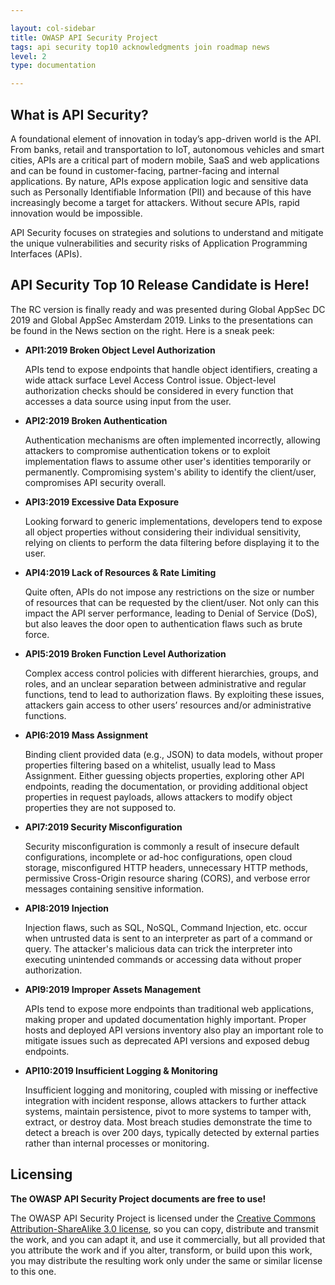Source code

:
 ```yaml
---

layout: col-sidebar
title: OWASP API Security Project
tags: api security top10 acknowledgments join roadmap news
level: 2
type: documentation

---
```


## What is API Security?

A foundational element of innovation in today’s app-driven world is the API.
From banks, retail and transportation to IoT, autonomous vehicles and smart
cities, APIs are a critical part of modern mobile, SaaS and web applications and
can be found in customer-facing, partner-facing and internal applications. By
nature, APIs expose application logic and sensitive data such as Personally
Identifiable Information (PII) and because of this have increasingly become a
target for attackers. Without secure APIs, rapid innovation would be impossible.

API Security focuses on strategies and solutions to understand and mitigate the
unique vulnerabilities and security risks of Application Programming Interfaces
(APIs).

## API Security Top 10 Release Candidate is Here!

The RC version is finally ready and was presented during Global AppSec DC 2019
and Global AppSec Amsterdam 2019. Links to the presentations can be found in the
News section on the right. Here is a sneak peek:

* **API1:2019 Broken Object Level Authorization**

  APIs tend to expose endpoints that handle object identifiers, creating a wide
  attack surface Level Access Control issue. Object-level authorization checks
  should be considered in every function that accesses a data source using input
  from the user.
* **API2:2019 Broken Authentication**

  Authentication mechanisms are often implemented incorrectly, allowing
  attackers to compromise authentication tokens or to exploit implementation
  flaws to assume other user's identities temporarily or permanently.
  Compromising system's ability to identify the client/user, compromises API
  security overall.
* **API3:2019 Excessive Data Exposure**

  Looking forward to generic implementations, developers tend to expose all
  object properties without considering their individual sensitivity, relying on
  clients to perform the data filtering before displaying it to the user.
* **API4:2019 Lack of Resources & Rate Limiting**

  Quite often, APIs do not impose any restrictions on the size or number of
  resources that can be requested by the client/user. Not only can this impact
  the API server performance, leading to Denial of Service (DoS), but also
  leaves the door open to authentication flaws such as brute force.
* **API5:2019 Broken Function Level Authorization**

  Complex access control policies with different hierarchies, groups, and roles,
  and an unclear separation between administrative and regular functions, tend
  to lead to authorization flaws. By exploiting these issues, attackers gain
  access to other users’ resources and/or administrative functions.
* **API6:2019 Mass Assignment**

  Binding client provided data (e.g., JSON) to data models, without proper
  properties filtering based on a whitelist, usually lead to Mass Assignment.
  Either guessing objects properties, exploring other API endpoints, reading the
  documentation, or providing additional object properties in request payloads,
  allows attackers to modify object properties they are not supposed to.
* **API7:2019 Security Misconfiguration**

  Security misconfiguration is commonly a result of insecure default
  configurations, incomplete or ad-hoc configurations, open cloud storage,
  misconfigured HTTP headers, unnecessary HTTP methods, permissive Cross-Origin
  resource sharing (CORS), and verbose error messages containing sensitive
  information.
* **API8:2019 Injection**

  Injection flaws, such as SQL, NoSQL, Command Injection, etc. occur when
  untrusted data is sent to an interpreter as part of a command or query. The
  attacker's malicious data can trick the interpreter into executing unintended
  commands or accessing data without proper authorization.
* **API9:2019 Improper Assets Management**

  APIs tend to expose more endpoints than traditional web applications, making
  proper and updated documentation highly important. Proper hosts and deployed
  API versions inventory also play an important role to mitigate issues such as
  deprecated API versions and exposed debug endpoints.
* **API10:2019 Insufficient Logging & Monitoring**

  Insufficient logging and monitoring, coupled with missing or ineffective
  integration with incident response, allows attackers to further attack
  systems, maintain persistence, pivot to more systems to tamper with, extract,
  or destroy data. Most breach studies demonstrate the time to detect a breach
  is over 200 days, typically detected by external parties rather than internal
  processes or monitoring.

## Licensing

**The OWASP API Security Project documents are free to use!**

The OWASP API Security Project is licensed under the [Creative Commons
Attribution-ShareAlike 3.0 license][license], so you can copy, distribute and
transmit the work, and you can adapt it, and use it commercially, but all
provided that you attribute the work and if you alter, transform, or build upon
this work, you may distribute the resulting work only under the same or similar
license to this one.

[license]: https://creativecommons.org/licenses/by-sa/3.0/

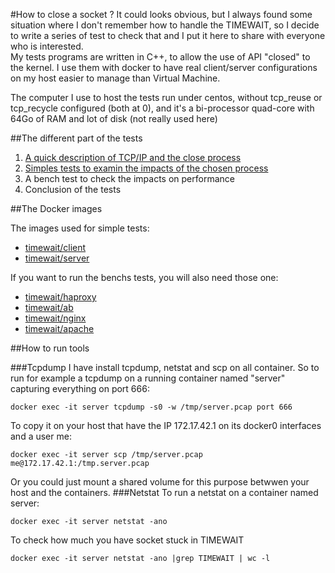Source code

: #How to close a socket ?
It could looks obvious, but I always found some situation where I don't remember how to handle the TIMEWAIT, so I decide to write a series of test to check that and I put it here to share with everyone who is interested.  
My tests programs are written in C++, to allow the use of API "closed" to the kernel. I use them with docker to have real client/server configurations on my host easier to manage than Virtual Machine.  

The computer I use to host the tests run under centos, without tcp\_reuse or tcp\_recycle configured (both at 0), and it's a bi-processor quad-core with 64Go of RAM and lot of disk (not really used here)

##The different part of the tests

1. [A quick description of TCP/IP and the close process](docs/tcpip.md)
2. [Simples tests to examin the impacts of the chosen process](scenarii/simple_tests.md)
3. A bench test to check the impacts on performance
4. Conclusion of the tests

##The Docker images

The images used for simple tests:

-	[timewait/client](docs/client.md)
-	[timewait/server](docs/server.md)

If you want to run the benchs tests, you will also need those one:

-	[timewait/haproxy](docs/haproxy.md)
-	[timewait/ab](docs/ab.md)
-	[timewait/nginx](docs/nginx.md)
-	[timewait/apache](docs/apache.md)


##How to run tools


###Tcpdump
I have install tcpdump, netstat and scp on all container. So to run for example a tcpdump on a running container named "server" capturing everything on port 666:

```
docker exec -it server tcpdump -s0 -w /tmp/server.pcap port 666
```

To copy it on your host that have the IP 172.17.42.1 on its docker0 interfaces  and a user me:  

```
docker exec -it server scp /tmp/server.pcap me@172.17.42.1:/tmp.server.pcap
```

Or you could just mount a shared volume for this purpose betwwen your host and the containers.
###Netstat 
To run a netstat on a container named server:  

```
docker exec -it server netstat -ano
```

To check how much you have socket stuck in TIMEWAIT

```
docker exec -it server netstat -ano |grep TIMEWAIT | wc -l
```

* * *

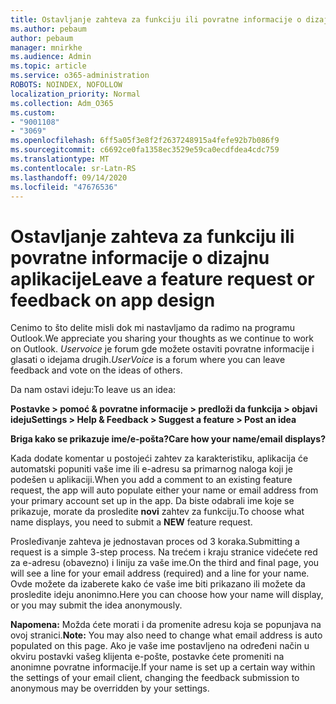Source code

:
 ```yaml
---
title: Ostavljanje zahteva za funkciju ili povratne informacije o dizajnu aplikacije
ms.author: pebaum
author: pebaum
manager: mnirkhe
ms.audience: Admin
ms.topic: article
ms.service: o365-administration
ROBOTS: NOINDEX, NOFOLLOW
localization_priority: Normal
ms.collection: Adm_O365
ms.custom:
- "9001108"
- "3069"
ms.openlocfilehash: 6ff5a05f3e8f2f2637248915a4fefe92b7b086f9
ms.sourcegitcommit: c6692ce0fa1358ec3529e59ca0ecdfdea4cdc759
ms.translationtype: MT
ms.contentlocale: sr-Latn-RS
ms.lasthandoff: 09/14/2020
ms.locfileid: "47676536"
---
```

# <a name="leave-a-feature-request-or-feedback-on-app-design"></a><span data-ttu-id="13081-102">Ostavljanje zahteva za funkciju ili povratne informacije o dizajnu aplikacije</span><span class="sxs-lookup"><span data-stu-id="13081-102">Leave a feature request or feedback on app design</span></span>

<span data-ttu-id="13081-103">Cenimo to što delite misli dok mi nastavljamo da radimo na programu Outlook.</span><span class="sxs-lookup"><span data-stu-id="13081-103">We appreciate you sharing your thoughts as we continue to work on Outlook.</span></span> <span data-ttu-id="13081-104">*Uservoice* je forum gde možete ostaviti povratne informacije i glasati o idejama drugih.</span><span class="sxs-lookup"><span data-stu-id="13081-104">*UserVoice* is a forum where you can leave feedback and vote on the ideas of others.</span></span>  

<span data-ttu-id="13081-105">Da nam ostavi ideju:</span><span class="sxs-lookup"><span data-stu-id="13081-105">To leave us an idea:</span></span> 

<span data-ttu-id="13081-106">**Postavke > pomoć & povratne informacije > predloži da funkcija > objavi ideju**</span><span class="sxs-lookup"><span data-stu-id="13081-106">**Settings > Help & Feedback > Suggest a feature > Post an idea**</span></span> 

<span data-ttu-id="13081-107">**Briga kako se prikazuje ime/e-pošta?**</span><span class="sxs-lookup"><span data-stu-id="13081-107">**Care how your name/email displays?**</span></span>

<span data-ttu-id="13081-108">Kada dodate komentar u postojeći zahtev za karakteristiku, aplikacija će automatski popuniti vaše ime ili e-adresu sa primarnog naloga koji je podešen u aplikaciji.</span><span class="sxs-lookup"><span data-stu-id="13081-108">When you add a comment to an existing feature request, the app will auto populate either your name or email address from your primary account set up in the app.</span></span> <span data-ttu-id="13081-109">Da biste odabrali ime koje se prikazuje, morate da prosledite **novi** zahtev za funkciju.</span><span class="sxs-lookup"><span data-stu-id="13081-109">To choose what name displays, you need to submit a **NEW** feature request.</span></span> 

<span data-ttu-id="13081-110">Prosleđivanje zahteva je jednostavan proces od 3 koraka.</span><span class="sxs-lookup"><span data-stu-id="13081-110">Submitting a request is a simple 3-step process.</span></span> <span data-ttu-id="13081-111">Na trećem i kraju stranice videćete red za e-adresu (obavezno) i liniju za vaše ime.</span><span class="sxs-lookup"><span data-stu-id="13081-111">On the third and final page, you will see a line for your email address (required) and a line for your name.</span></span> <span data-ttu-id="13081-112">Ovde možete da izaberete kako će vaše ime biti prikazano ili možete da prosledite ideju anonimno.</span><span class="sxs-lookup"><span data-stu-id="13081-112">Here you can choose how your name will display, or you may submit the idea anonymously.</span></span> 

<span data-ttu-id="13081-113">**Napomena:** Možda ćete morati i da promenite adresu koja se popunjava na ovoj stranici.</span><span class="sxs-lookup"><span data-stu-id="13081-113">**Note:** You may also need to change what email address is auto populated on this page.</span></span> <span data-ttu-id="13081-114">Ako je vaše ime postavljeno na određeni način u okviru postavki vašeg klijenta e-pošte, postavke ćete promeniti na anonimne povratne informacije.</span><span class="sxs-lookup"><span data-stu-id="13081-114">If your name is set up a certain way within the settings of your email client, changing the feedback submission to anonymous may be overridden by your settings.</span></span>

**Activity:** How many lines of the data hold the string "Ostavljanje"? Reply with the number alone.

**Answer to this problem:** 2